### Records contained in a dataset

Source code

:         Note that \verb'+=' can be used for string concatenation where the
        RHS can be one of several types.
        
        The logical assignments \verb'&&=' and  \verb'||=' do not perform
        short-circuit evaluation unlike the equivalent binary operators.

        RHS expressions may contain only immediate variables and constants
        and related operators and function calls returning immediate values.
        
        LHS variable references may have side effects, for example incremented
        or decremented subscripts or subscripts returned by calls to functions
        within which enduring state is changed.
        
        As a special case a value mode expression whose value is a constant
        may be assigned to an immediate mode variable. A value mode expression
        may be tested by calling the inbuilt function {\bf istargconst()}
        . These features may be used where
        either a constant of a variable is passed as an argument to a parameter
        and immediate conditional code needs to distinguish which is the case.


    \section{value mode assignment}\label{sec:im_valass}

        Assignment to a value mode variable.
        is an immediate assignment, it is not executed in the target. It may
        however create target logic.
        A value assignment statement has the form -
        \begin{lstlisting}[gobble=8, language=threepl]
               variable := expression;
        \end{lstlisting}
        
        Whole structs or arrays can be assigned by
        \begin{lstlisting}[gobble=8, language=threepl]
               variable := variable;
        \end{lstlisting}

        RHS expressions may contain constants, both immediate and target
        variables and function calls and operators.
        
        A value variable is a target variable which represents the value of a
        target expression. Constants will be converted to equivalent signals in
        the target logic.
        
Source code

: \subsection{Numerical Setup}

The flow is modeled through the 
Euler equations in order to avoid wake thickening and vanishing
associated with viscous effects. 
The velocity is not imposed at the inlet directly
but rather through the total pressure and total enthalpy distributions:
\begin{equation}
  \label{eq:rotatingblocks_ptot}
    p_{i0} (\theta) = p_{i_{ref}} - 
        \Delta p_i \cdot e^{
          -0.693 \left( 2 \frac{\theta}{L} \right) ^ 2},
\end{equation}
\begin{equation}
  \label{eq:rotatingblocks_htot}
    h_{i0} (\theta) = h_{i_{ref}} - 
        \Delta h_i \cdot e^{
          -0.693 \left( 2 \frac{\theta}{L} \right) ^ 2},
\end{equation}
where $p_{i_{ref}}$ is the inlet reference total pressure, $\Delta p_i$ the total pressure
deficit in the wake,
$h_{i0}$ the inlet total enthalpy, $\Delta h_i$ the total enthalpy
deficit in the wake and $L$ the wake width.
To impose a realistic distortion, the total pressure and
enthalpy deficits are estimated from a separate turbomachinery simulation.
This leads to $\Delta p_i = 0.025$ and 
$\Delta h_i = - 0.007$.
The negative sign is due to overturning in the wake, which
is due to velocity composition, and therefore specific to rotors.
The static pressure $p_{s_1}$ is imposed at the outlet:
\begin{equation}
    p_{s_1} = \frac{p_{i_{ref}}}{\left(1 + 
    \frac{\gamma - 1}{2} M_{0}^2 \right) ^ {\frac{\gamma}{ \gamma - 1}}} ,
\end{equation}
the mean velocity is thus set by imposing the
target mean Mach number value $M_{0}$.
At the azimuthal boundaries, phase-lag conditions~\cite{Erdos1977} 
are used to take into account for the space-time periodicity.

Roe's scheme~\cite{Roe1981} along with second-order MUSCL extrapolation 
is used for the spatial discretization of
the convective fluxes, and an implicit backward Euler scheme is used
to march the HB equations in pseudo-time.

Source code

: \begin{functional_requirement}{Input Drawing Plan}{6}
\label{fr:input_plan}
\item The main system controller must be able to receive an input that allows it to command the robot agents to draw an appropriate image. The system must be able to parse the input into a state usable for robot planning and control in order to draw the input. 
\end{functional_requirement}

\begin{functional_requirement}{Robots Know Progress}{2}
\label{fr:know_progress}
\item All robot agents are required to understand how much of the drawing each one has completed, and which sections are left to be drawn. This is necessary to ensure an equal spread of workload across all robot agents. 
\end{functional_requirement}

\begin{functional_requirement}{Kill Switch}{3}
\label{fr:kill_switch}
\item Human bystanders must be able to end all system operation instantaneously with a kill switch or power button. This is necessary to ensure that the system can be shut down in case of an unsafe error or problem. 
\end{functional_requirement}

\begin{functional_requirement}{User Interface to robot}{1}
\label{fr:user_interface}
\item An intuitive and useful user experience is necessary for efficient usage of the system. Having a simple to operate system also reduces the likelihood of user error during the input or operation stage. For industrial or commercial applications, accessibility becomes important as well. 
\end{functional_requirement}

### Work item
Return a copy of each line in the entries that carries the string "verb".

### Written response
:         Note that \verb'+=' can be used for string concatenation where the
        The logical assignments \verb'&&=' and  \verb'||=' do not perform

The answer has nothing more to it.